1

I've been told that a duff device doesn't work with PHP, because the switch and case construct working different. I've found this duff devive on php.net, my question is what is wrong with this device? Or didn't I understand a duff device? In my assembler I can unroll a loop with a simple command and when it compiles I get an unrolled loop.

<?php
$n = $ITERATIONS % 8;
while ($n--) $val++;
$n = (int)($ITERATIONS / 8);
while ($n--) {
   $val++;
   $val++;
   $val++;
   $val++;
   $val++;
   $val++;
   $val++;
   $val++;
}
?>
Micromega
  • 12,486
  • 7
  • 35
  • 72
  • 2
    How is your question related to your mythical `switch` construct? I don't see any `switch` in your code... – Kerrek SB Nov 12 '11 at 14:16

2 Answers2

6

That is not a Duff's Device. It uses a special pre loop alignment step (which is precisely what Duff's Device is designed to avoid).

In a true Duff's Device there is a single section of unrolled code which is initially partially skipped over by a switch. This trick reduces the required amount of code (to just the loop) and reduces the number of conditional jumps in the code.

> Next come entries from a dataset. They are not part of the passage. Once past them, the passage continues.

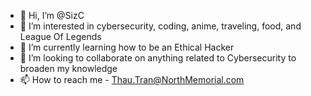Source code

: - 👋 Hi, I’m @SizC
- 👀 I’m interested in cybersecurity, coding, anime, traveling, food, and League Of Legends
- 🌱 I’m currently learning how to be an Ethical Hacker
- 💞️ I’m looking to collaborate on anything related to Cybersecurity to broaden my knowledge
- 📫 How to reach me - Thau.Tran@NorthMemorial.com

<!---
ThauTran/ThauTran is a ✨ special ✨ repository because its `README.md` (this file) appears on your GitHub profile.
You can click the Preview link to take a look at your changes.
--->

The code that you presented is simply a manually unrolled loop.


Loop unrolling:

Loop unrolling is an optimisation technique in which several iterations of a loop are processed at once. So instead of:

$number_of_iterations = 128;
for ($n = 0; $n !== $number_of_iterations; ++$n) {
    do_something();
}

You use:

$number_of_iterations = 128;
for ($n = 0; $n !== (int)($number_of_iterations / 4); ++$n) {
    //Repeat do_something() four times.
    //Four is the "unrolling factor".
    do_something();
    do_something();
    do_something();
    do_something();
}

The advantage of this is speed. Conditional branching is typically a relatively expensive operation. Compared to the unrolled loop, the first loop will pass over the conditional branch four times more often.

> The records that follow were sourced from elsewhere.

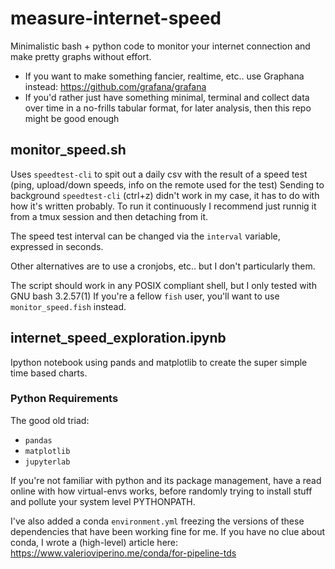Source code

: # measure-internet-speed
Minimalistic bash + python code to monitor your internet connection and make pretty graphs without effort.

- If you want to make something fancier, realtime, etc.. use Graphana instead: https://github.com/grafana/grafana
- If you'd rather just have something minimal, terminal and collect data over time in a no-frills tabular format, for later analysis, then this repo might be good enough

## monitor_speed.sh
Uses `speedtest-cli` to spit out a daily csv with the result of a speed test (ping, upload/down speeds, info on the remote used for the test)
Sending to background `speedtest-cli` (ctrl+z) didn't work in my case, it has to do with how it's written probably. To run it continuously I recommend just runnig it from a tmux session and then detaching from it.

The speed test interval can be changed via the `interval` variable, expressed in seconds.

Other alternatives are to use a cronjobs, etc.. but I don't particularly them.

The script should work in any POSIX compliant shell, but I only tested with GNU bash  3.2.57(1)
If you're a fellow `fish` user, you'll want to use `monitor_speed.fish` instead.

## internet_speed_exploration.ipynb
Ipython notebook using pands and matplotlib to create the super simple time based charts.

### Python Requirements

The good old triad:
- `pandas`
- `matplotlib`
- `jupyterlab`

If you're not familiar with python and its package management, have a read online with how virtual-envs works, before randomly trying to install stuff and pollute your system level PYTHONPATH.

I've also added a conda `environment.yml` freezing the versions of these dependencies that have been working fine for me. If you have no clue about conda, I wrote a (high-level) article here: https://www.valerioviperino.me/conda/for-pipeline-tds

Unfortunately, this approach is somewhat problematic. Suppose $number_of_iterations was not divisible by four - the division of labour into larger chunks would no longer work. The traditional solution to this is to have another loop which performs the work in smaller chunks until the remaining amount of work can be performed by an unrolled loop:

$number_of_iterations = 130;
//Reduce the required number of iterations
//down to a value that is divisible by 4
while ($number_of_iterations % 4 !== 0) {
    do_something();
    --$number_of_iterations
}
//Now perform the rest of the iterations in an optimised (unrolled) loop.
for ($n = 0; $n !== (int)($number_of_iterations / 4); ++$n) {
    do_something();
    do_something();
    do_something();
    do_something();
}

This is better, but the initial loop is still needlessly inefficient. It again is branching at every iteration - an expensive proposition. In php, this is as good as you can get (??).

Now enter Duff's Device.

Duffs Device:

Instead of performing a tight loop before entering the efficient unrolled zone, another alternative is to go straight to the unrolled zone, but to initially jump to part way through the loop. This is called Duff's Device.

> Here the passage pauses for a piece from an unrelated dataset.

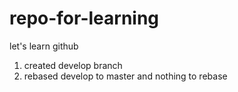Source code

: # repo-for-learning
let's learn github

1. created develop branch
2. rebased develop to master and nothing to rebase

I will now switch the language to C, but the structure of the code will remain very similar:

//Note that number_of_iterations
//must be greater than 0 for the following code to work
int number_of_iterations = 130;
//Integer division truncates fractional parts
//counter will have the value which corresponds to the
//number of times that the body of the `do-while`
//will be entered.
int counter = (number_of_iterations + 3) / 4;
switch (number_of_iterations % 4) {
    case 0: do { do_something();
    case 3:      do_something();
    case 2:      do_something();
    case 1:      do_something();
            while (--counter > 0)
}

All of the conditional branches in the while ($number_of_iterations % 4 !== 0) from earlier have been replaced by a single computed jump (from the switch).


This whole analysis is predicated on the flawed notions that reducing the number of conditional branches in a region of code will always result in significantly better performance and that the compiler will not be able to perform these sorts of micro-optimisations by itself where appropriate. Both manual loop unrolling and Duff's Device should be avoided in modern code.

Mankarse
  • 39,818
  • 11
  • 97
  • 141
2

Your code is not actually a Duff's Device. A proper DD would have a while or do/while that is interlaced in a switch statement.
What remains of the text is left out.